A few weeks ago we thought about the journey of Samwise Gamgee from simple gardener to mighty warrior. By doing so we did not seek to diminish the calling of gardener. Sam will return to his gardens gladly but he will be a kingly gardener even as Faramir will be a kingly gardener as Prince of Ithilien, the Garden of Gondor. The journey to manhood must pass through hardship, peril and battle. Such a journey will make a boy a warrior and perhaps a lover and a wise teacher too; and if the journey is continued until its ending it will make the man kingly.

Pippin began the journey as a boy. His ambition on its second full day, even after the first encounters with the Ringwraiths, was limited to spending as much time as possible in The Golden Perch at Stock in the East Farthing of the Shire and enjoying its excellent beer. That day lies just a few short months ago in the past and Pippin will never lose the boyishness that will always make him so attractive but since that day he has passed through the attack upon the camp below Weathertop, the fall of Gandalf at the Bridge of Khazad-dûm, the time he spent as a prisoner of the orcs of Isengard and then the time with Treebeard and the storming of Isengard.
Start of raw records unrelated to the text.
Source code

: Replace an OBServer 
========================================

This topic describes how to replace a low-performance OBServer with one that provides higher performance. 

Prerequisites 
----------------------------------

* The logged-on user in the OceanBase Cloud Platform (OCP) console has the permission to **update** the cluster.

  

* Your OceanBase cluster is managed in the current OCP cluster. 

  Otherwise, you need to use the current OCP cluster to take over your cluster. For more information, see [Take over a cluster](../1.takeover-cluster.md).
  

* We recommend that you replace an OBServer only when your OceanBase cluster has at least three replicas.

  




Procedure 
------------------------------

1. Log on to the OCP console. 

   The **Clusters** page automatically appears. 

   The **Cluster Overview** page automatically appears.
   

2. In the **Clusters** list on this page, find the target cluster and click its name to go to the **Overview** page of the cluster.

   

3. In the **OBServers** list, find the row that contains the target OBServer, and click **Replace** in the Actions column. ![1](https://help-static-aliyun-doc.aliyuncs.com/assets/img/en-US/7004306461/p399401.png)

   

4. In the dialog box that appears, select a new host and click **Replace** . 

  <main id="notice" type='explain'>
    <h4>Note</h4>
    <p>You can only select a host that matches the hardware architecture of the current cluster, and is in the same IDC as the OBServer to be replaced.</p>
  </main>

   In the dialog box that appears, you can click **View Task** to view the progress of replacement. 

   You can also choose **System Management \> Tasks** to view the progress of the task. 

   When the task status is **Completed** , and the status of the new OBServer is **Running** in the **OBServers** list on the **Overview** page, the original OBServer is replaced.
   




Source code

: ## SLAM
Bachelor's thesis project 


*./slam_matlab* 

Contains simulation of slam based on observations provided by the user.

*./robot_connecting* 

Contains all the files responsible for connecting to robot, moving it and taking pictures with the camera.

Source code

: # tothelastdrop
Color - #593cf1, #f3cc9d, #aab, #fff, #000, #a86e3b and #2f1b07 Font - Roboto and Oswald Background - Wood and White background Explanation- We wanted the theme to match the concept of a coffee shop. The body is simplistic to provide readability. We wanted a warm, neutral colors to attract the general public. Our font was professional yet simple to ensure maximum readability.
And last and as significant as all of these there is the humiliation that he suffered before the ravenous gaze of Sauron when he looked into the Seeing Stone of Orthanc.

All of these things have transformed Pippin, not by some kind of magical action that happens simply when a person passes through hardship and failure but by the wisdom that is learnt through such experience. Pippin is a little sadder and much wiser through what he has learnt so he declares:

“I am a hobbit and no more valiant than I am a man, save perhaps now and again by necessity.”

Ingold immediately recognises that these are words spoken by a true warrior one who has truly learnt the lessons of hardship. A boy would try to convince others of his courage by boastfulness. Pippin is no longer a boy.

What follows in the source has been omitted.